* _Exercise goal_: Copy out, from the entries below, each line holding the string "noindent".

* _Data for this task_:
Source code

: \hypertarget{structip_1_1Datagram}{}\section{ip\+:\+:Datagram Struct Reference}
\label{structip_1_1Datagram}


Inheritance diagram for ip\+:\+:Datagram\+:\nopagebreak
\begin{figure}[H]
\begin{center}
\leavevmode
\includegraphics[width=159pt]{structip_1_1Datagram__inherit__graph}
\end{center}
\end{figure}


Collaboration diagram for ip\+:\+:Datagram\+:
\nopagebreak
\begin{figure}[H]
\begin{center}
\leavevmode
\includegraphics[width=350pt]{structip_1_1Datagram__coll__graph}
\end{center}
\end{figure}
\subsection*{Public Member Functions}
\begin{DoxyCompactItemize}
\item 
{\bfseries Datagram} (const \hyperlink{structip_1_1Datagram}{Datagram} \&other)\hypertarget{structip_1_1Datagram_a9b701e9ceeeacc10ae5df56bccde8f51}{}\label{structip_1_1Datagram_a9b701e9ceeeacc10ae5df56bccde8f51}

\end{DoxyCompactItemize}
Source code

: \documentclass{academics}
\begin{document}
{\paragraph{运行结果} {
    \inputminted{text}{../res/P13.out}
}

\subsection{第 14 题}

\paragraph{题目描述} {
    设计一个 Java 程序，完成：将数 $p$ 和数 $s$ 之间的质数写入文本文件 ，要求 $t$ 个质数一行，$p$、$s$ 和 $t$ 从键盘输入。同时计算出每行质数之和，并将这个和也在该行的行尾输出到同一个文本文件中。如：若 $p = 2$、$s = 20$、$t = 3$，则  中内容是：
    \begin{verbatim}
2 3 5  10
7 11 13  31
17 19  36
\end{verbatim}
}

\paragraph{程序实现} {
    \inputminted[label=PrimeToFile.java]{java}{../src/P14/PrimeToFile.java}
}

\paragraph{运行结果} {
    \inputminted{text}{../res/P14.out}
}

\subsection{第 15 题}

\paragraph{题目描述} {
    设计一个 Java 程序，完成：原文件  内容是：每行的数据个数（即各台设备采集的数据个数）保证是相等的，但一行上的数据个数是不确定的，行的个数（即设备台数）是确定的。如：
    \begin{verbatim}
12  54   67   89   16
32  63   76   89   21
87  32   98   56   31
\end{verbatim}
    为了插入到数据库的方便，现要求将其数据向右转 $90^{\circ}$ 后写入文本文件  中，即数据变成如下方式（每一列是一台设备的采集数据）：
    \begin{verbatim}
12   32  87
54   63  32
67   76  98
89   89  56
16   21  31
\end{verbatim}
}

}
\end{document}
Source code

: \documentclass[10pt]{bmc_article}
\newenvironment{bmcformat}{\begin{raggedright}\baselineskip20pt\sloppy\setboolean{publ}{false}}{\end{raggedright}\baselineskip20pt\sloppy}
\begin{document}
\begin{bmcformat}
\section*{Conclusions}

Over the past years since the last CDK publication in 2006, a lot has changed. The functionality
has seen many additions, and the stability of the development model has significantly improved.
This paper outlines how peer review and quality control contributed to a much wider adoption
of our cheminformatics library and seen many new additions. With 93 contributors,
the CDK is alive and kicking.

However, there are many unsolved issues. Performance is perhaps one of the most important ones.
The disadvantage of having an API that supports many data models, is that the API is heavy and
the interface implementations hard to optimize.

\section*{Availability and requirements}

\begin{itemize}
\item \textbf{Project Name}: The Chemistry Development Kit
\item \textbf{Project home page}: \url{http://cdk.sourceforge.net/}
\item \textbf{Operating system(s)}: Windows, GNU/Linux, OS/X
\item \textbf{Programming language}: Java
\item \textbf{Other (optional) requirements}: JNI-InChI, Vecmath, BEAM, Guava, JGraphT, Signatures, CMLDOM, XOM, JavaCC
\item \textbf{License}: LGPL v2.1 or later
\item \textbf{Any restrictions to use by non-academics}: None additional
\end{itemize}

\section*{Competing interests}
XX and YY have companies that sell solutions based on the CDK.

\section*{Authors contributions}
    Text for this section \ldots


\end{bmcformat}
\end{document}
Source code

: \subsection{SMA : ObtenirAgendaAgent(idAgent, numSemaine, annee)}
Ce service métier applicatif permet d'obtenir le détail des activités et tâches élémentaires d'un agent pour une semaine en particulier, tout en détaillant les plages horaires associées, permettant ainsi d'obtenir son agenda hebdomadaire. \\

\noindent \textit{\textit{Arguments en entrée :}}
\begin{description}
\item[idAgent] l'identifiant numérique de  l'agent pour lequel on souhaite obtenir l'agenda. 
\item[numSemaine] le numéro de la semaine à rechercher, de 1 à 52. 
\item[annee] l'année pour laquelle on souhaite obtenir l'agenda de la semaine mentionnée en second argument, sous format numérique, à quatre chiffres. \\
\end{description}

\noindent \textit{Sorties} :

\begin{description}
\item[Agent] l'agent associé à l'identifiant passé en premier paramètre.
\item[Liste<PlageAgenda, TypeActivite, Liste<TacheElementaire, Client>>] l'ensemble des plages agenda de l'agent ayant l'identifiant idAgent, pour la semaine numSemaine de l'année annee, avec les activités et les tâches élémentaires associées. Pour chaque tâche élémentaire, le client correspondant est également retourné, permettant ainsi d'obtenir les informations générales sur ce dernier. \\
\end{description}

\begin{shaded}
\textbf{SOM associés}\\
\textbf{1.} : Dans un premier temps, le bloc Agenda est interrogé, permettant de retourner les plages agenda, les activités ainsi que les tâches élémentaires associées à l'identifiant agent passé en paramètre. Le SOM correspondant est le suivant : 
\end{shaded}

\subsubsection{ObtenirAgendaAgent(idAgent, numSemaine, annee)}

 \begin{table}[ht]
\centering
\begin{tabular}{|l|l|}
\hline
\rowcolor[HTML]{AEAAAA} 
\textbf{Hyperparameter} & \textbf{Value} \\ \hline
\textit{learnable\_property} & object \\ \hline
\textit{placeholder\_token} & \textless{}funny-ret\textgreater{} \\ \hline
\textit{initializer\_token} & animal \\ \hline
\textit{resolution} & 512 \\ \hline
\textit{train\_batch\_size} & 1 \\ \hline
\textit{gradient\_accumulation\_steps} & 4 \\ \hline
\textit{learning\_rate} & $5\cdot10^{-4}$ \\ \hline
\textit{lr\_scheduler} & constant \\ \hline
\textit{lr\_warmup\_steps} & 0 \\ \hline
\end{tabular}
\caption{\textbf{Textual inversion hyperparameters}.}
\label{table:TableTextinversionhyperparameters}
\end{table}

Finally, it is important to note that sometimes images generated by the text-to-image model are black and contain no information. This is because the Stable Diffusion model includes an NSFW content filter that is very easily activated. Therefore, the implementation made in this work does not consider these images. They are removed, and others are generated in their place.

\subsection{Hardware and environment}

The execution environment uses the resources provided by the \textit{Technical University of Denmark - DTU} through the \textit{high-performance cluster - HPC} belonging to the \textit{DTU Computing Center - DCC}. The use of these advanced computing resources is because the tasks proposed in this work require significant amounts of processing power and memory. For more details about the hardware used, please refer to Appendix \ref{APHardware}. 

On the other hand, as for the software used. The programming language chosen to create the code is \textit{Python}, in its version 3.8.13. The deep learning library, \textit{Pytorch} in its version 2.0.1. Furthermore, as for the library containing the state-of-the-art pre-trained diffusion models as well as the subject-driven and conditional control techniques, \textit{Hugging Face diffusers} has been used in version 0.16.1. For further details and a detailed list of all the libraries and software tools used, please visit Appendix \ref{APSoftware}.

* _Response below_:
\noindent \textit{\textit{Arguments en entrée :}}
\noindent \textit{Sorties} :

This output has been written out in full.